The client wanted to increase the consumption of milk. Steel started researching the reasons for the decreasing milk consumption levels. In his research to understand how milk features in the lives of the target customers, he found that the decrease was due to the fact that people found milk fatty, childish and boring. He also found that people do drink consume milk, mostly combined with other things.

He then conducted a focus group, where he paid the participants to forego milk for a week. In the resultant discussion, he found the participants describing how they actually liked milk and missed having it with cookies or a sandwich. His creative brief then included the strategy to remind people to stock up on mild, to avoid feeling deprived when they wanted to augment their food with milk. He had understood that creating a desire for certain foods will, in turn, create a desire for milk.

The creative team used this brief to portray milk as the essential companion to other foods. Thus the ‘Got milk?’  tagline was developed. The CFMPAB liked the idea. Additionally, since the author’s research showed that milk is most often consumed at home, the campaign was first tested on TV and next on billboards near grocery stores. They also ran print ads in magazines with a bitten chocolate chip cookie with “Got Milk?” written underneath.

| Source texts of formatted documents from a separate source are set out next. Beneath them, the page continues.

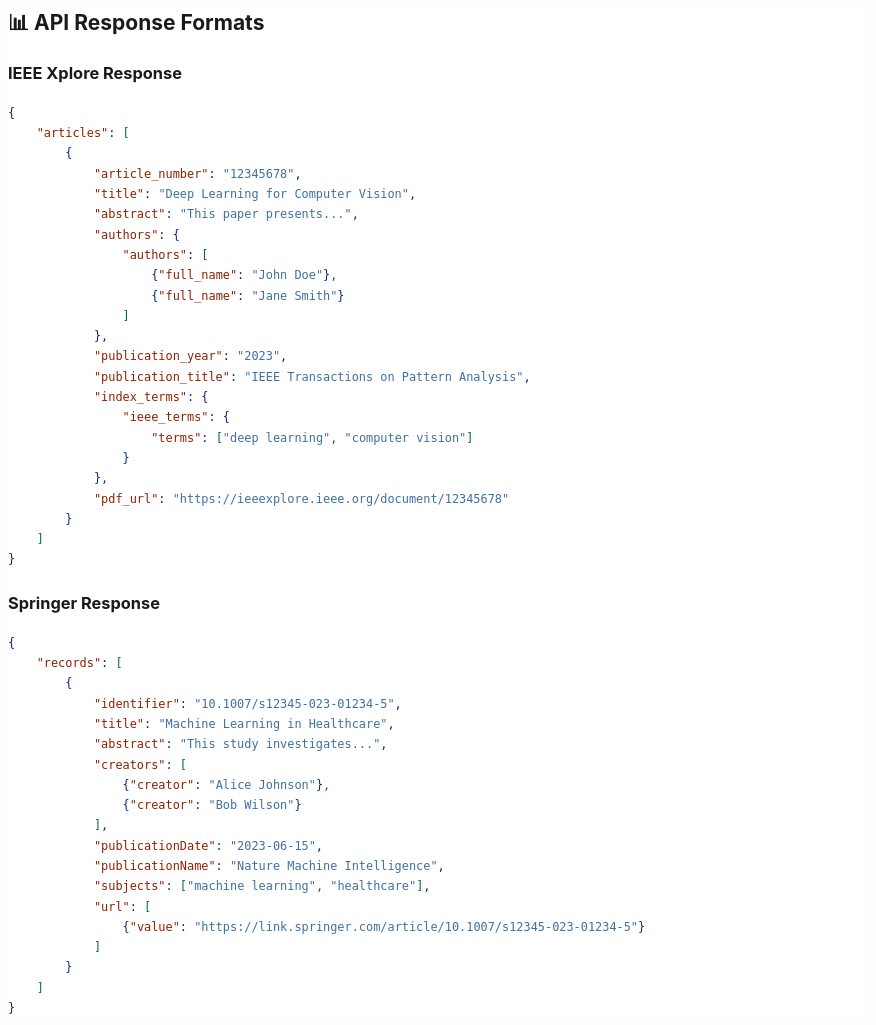 ## 📊 API Response Formats

### **IEEE Xplore Response**
```json
{
    "articles": [
        {
            "article_number": "12345678",
            "title": "Deep Learning for Computer Vision",
            "abstract": "This paper presents...",
            "authors": {
                "authors": [
                    {"full_name": "John Doe"},
                    {"full_name": "Jane Smith"}
                ]
            },
            "publication_year": "2023",
            "publication_title": "IEEE Transactions on Pattern Analysis",
            "index_terms": {
                "ieee_terms": {
                    "terms": ["deep learning", "computer vision"]
                }
            },
            "pdf_url": "https://ieeexplore.ieee.org/document/12345678"
        }
    ]
}
```

### **Springer Response**
```json
{
    "records": [
        {
            "identifier": "10.1007/s12345-023-01234-5",
            "title": "Machine Learning in Healthcare",
            "abstract": "This study investigates...",
            "creators": [
                {"creator": "Alice Johnson"},
                {"creator": "Bob Wilson"}
            ],
            "publicationDate": "2023-06-15",
            "publicationName": "Nature Machine Intelligence",
            "subjects": ["machine learning", "healthcare"],
            "url": [
                {"value": "https://link.springer.com/article/10.1007/s12345-023-01234-5"}
            ]
        }
    ]
}
```
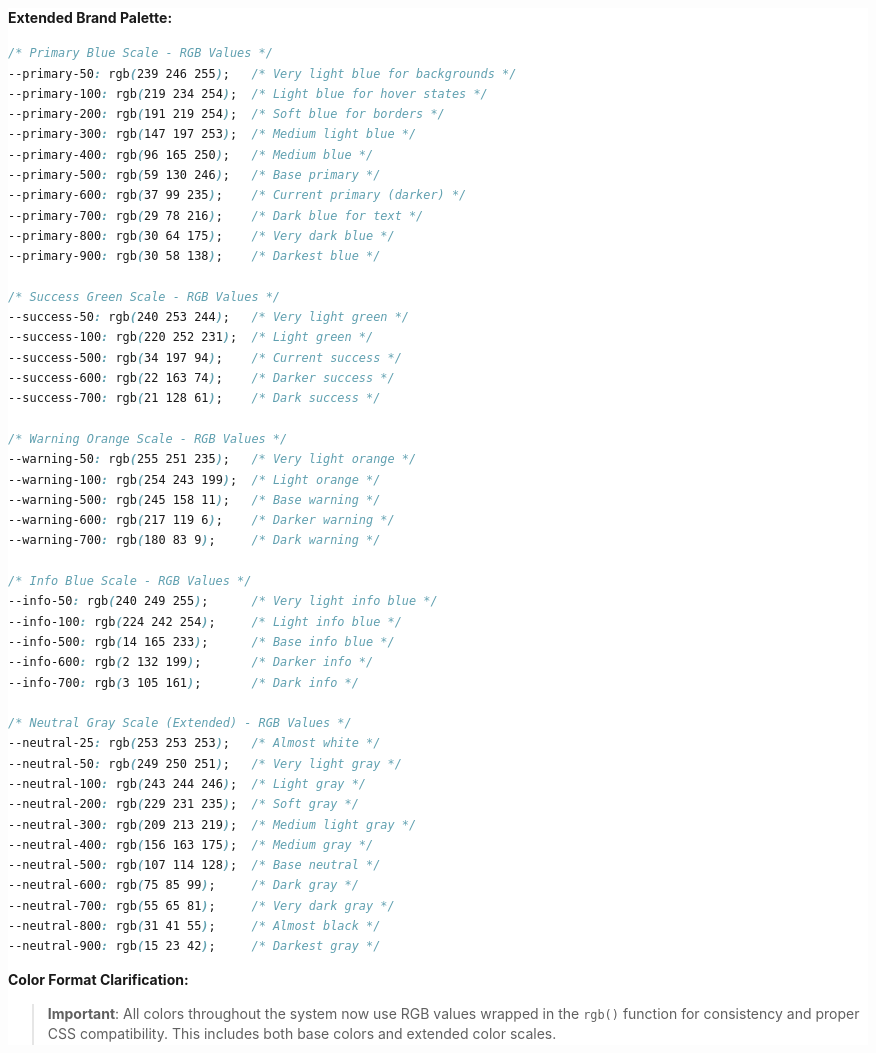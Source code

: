 **Extended Brand Palette:**
```css
/* Primary Blue Scale - RGB Values */
--primary-50: rgb(239 246 255);   /* Very light blue for backgrounds */
--primary-100: rgb(219 234 254);  /* Light blue for hover states */
--primary-200: rgb(191 219 254);  /* Soft blue for borders */
--primary-300: rgb(147 197 253);  /* Medium light blue */
--primary-400: rgb(96 165 250);   /* Medium blue */
--primary-500: rgb(59 130 246);   /* Base primary */
--primary-600: rgb(37 99 235);    /* Current primary (darker) */
--primary-700: rgb(29 78 216);    /* Dark blue for text */
--primary-800: rgb(30 64 175);    /* Very dark blue */
--primary-900: rgb(30 58 138);    /* Darkest blue */

/* Success Green Scale - RGB Values */
--success-50: rgb(240 253 244);   /* Very light green */
--success-100: rgb(220 252 231);  /* Light green */
--success-500: rgb(34 197 94);    /* Current success */
--success-600: rgb(22 163 74);    /* Darker success */
--success-700: rgb(21 128 61);    /* Dark success */

/* Warning Orange Scale - RGB Values */
--warning-50: rgb(255 251 235);   /* Very light orange */
--warning-100: rgb(254 243 199);  /* Light orange */
--warning-500: rgb(245 158 11);   /* Base warning */
--warning-600: rgb(217 119 6);    /* Darker warning */
--warning-700: rgb(180 83 9);     /* Dark warning */

/* Info Blue Scale - RGB Values */
--info-50: rgb(240 249 255);      /* Very light info blue */
--info-100: rgb(224 242 254);     /* Light info blue */
--info-500: rgb(14 165 233);      /* Base info blue */
--info-600: rgb(2 132 199);       /* Darker info */
--info-700: rgb(3 105 161);       /* Dark info */

/* Neutral Gray Scale (Extended) - RGB Values */
--neutral-25: rgb(253 253 253);   /* Almost white */
--neutral-50: rgb(249 250 251);   /* Very light gray */
--neutral-100: rgb(243 244 246);  /* Light gray */
--neutral-200: rgb(229 231 235);  /* Soft gray */
--neutral-300: rgb(209 213 219);  /* Medium light gray */
--neutral-400: rgb(156 163 175);  /* Medium gray */
--neutral-500: rgb(107 114 128);  /* Base neutral */
--neutral-600: rgb(75 85 99);     /* Dark gray */
--neutral-700: rgb(55 65 81);     /* Very dark gray */
--neutral-800: rgb(31 41 55);     /* Almost black */
--neutral-900: rgb(15 23 42);     /* Darkest gray */
```

**Color Format Clarification:**
> **Important**: All colors throughout the system now use RGB values wrapped in the `rgb()` function for consistency and proper CSS compatibility. This includes both base colors and extended color scales.
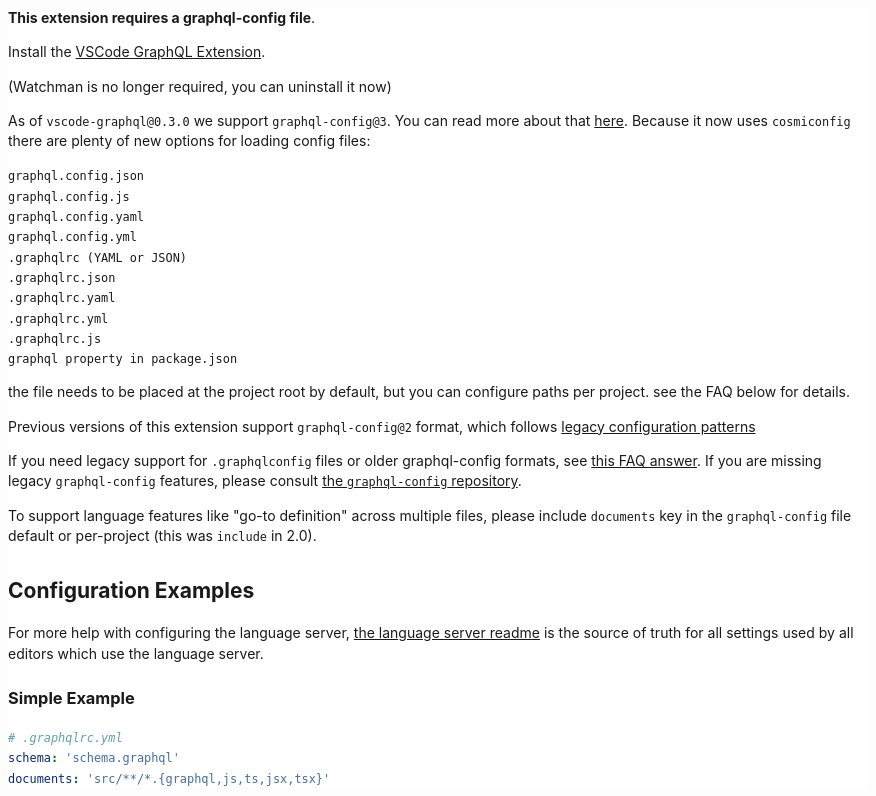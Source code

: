 **This extension requires a graphql-config file**.

Install the
[VSCode GraphQL Extension](https://marketplace.visualstudio.com/items?itemName=GraphQL.vscode-graphql).

(Watchman is no longer required, you can uninstall it now)

As of `vscode-graphql@0.3.0` we support `graphql-config@3`. You can read more
about that [here](https://www.graphql-config.com/docs/user/user-usage). Because
it now uses `cosmiconfig` there are plenty of new options for loading config
files:

```
graphql.config.json
graphql.config.js
graphql.config.yaml
graphql.config.yml
.graphqlrc (YAML or JSON)
.graphqlrc.json
.graphqlrc.yaml
.graphqlrc.yml
.graphqlrc.js
graphql property in package.json
```

the file needs to be placed at the project root by default, but you can
configure paths per project. see the FAQ below for details.

Previous versions of this extension support `graphql-config@2` format, which
follows
[legacy configuration patterns](https://github.com/kamilkisiela/graphql-config/tree/legacy#usage)

If you need legacy support for `.graphqlconfig` files or older graphql-config
formats, see [this FAQ answer](#legacy). If you are missing legacy
`graphql-config` features, please consult
[the `graphql-config` repository](https://github.com/kamilkisiela/graphql-config).

To support language features like "go-to definition" across multiple files,
please include `documents` key in the `graphql-config` file default or
per-project (this was `include` in 2.0).

## Configuration Examples

For more help with configuring the language server,
[the language server readme](https://github.com/graphql/graphiql/tree/main/packages/graphql-language-service-server/README.md)
is the source of truth for all settings used by all editors which use the
language server.

### Simple Example

```yaml
# .graphqlrc.yml
schema: 'schema.graphql'
documents: 'src/**/*.{graphql,js,ts,jsx,tsx}'
```
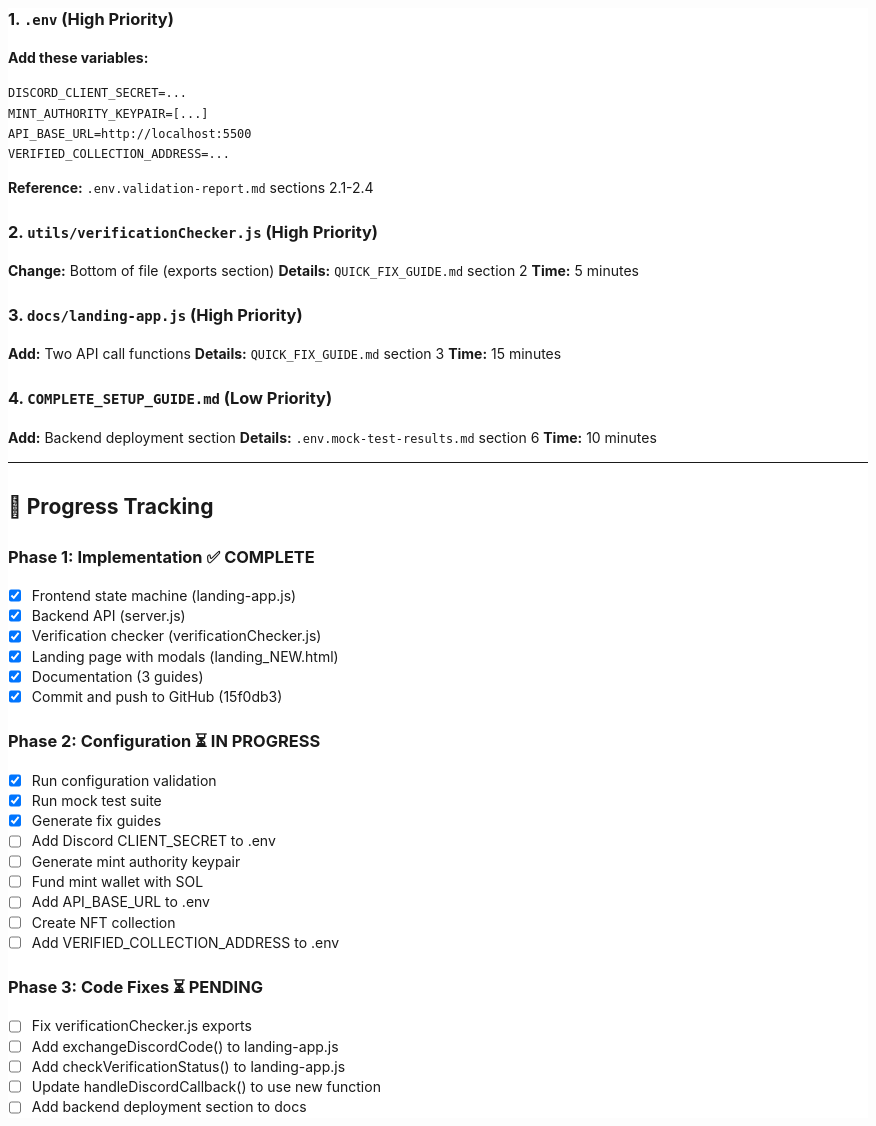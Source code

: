 ### 1. `.env` (High Priority)
**Add these variables:**
```
DISCORD_CLIENT_SECRET=...
MINT_AUTHORITY_KEYPAIR=[...]
API_BASE_URL=http://localhost:5500
VERIFIED_COLLECTION_ADDRESS=...
```
**Reference:** `.env.validation-report.md` sections 2.1-2.4

### 2. `utils/verificationChecker.js` (High Priority)
**Change:** Bottom of file (exports section)
**Details:** `QUICK_FIX_GUIDE.md` section 2
**Time:** 5 minutes

### 3. `docs/landing-app.js` (High Priority)
**Add:** Two API call functions
**Details:** `QUICK_FIX_GUIDE.md` section 3
**Time:** 15 minutes

### 4. `COMPLETE_SETUP_GUIDE.md` (Low Priority)
**Add:** Backend deployment section
**Details:** `.env.mock-test-results.md` section 6
**Time:** 10 minutes

---

## 🚦 Progress Tracking

### Phase 1: Implementation ✅ COMPLETE
- [x] Frontend state machine (landing-app.js)
- [x] Backend API (server.js)
- [x] Verification checker (verificationChecker.js)
- [x] Landing page with modals (landing_NEW.html)
- [x] Documentation (3 guides)
- [x] Commit and push to GitHub (15f0db3)

### Phase 2: Configuration ⏳ IN PROGRESS
- [x] Run configuration validation
- [x] Run mock test suite
- [x] Generate fix guides
- [ ] Add Discord CLIENT_SECRET to .env
- [ ] Generate mint authority keypair
- [ ] Fund mint wallet with SOL
- [ ] Add API_BASE_URL to .env
- [ ] Create NFT collection
- [ ] Add VERIFIED_COLLECTION_ADDRESS to .env

### Phase 3: Code Fixes ⏳ PENDING
- [ ] Fix verificationChecker.js exports
- [ ] Add exchangeDiscordCode() to landing-app.js
- [ ] Add checkVerificationStatus() to landing-app.js
- [ ] Update handleDiscordCallback() to use new function
- [ ] Add backend deployment section to docs
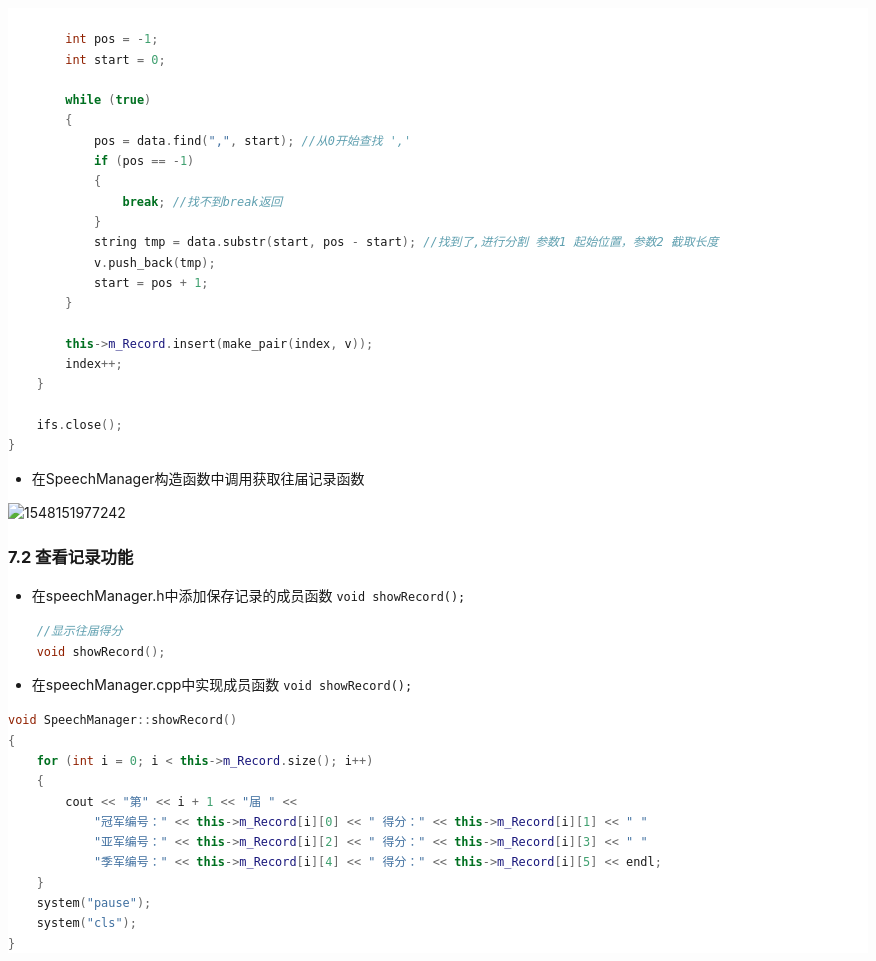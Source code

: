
 ```cpp

		int pos = -1;
		int start = 0;

		while (true)
		{
			pos = data.find(",", start); //从0开始查找 ','
			if (pos == -1)
			{
				break; //找不到break返回
			}
			string tmp = data.substr(start, pos - start); //找到了,进行分割 参数1 起始位置，参数2 截取长度
			v.push_back(tmp);
			start = pos + 1;
		}

		this->m_Record.insert(make_pair(index, v));
		index++;
	}

	ifs.close();
}
```



* 在SpeechManager构造函数中调用获取往届记录函数

![1548151977242](http://mapdepot.xiaoq11.cn/picture/1548151977242.png)



### 7.2 查看记录功能

* 在speechManager.h中添加保存记录的成员函数 `void showRecord();`

```cpp
	//显示往届得分
	void showRecord();
```



* 在speechManager.cpp中实现成员函数 `void showRecord();`

```cpp
void SpeechManager::showRecord()
{
	for (int i = 0; i < this->m_Record.size(); i++)
	{
		cout << "第" << i + 1 << "届 " <<
			"冠军编号：" << this->m_Record[i][0] << " 得分：" << this->m_Record[i][1] << " "
			"亚军编号：" << this->m_Record[i][2] << " 得分：" << this->m_Record[i][3] << " "
			"季军编号：" << this->m_Record[i][4] << " 得分：" << this->m_Record[i][5] << endl;
	}
    system("pause");
	system("cls");
}
```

Focus group data showed that the campaign increased the consumption of milk in California by raising awareness about milk, and in 1993 when the campaign ran, the consumption of milk outpaced the consumption in every other state. The campaign also achieved similar success when the campaign ran nationally in 1995.

Conclusion

The role of the account planner in advertising is intrinsic to bridging the gap between the client, the creative, and the consumer. The planner is at the crux and has the most important responsibility to conduct meaningful research that can be used to create great ad campaigns.